Flappy Bird clones reportedly rolled in to the App Store at a rate of 60 games per day over the course of four days, according to numbers crunched by Pocket Gamer. The data comes from an investigation into 300 games that were deemed rip-offs of Dong Nguyen's former tap-to-flap mobile arcade game, averaging out to 2.5 clones arriving on the App Store per hour, or one per 24 minutes.
The data was pulled from games submitted between February 28 and March 3, and due to Apple's staggered release schedule, as many as 14 "Flappy" games arrived in the span of an hour at points. Pocket Gamer defined its use of the term "clone" in this case as "any game in which you guide some character through an obstacle course of pipes (or similar objects) hanging from the ceiling and sticking out of the ground." To be sure, Flappy Bird itself wasn't a particularly novel concept, but the rise in games that mimicked its exact style appeared to be unmistakable to the data gatherers.

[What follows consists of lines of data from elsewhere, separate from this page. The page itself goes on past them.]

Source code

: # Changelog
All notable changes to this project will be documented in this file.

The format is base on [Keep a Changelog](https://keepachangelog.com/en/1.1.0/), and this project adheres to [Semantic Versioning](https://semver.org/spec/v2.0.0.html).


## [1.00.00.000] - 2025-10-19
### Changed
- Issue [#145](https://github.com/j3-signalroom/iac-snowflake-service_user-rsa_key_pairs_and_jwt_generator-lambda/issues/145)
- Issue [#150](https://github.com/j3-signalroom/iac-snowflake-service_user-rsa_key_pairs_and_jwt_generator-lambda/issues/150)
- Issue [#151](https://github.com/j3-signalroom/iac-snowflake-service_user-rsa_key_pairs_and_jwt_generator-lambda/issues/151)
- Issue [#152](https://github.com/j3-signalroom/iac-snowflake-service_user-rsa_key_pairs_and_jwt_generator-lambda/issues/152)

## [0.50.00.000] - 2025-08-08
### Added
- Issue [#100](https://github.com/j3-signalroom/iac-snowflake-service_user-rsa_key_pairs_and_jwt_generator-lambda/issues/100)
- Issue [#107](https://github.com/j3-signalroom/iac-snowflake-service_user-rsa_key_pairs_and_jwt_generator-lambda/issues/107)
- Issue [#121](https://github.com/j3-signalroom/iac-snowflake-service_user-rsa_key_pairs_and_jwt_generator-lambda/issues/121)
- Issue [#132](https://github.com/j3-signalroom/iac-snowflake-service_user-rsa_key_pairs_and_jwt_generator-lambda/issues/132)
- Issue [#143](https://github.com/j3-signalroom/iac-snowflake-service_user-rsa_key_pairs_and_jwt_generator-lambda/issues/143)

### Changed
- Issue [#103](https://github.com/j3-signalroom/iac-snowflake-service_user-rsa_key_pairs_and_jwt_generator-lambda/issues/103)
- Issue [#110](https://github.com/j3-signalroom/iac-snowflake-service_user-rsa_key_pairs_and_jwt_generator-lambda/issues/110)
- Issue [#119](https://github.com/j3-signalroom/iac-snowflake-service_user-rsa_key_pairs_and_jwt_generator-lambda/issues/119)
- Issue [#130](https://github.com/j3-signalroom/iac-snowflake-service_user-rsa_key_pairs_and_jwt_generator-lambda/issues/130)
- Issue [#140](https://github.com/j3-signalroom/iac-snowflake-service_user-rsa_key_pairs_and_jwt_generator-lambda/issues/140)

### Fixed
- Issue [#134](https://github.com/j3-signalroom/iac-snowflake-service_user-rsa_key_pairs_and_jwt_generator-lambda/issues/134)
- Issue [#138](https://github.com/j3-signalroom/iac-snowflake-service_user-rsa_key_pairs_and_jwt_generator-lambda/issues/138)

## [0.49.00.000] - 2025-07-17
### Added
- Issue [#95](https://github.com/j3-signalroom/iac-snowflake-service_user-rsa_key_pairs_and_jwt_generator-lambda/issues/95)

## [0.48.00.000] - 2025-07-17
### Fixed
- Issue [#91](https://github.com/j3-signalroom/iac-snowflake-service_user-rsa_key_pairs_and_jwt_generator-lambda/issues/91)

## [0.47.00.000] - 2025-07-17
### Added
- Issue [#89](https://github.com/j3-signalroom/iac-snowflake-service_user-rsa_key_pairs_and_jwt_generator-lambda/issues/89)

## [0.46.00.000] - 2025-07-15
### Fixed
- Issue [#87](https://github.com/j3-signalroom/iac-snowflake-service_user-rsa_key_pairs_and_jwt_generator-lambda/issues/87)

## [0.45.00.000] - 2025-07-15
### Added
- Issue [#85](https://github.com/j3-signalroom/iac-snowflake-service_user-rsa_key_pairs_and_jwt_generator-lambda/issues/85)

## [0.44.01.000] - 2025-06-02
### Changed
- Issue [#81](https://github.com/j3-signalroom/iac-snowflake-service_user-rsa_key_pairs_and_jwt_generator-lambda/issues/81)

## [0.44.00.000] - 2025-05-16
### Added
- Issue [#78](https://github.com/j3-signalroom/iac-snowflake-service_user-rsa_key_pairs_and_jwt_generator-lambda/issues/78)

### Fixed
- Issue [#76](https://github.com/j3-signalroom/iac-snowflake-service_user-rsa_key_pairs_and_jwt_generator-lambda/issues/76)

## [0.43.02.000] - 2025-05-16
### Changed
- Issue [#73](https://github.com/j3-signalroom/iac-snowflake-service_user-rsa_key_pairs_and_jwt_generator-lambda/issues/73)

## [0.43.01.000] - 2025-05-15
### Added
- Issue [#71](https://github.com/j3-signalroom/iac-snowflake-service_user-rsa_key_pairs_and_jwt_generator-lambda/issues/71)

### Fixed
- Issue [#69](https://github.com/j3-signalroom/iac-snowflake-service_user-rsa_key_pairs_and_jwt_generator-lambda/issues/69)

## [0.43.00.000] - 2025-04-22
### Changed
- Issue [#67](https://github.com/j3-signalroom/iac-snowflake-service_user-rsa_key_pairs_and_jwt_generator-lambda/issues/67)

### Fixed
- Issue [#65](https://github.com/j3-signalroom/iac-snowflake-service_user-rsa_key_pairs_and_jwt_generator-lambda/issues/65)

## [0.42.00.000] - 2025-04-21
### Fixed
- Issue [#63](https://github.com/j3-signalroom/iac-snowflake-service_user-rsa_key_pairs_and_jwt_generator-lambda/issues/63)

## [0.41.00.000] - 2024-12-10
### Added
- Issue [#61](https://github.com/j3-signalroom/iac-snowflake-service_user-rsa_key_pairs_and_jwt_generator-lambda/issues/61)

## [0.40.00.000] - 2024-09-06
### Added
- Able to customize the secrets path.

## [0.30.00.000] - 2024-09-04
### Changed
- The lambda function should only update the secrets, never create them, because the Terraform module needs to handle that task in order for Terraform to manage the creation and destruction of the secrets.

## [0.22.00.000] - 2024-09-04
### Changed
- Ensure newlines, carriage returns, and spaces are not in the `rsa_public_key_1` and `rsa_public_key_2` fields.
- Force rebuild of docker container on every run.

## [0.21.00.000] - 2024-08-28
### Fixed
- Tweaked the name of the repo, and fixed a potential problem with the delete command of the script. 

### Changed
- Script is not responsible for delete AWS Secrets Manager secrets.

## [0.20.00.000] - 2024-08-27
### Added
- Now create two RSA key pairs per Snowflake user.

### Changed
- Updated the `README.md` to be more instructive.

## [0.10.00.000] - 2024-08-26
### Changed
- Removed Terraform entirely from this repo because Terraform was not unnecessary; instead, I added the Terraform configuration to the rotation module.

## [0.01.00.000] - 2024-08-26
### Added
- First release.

Nguyen announced plans to pull Flappy Bird from the Google Play and App Stores on February 8, and later rationalized the decision by deeming it an "addictive product." After Nguyen pulled the game, indie developers participated in a "Flappy Jam" development challenge, which included entries from the likes of Super Hexagon creator Terry Cavanagh as well as punk band Fall Out Boy.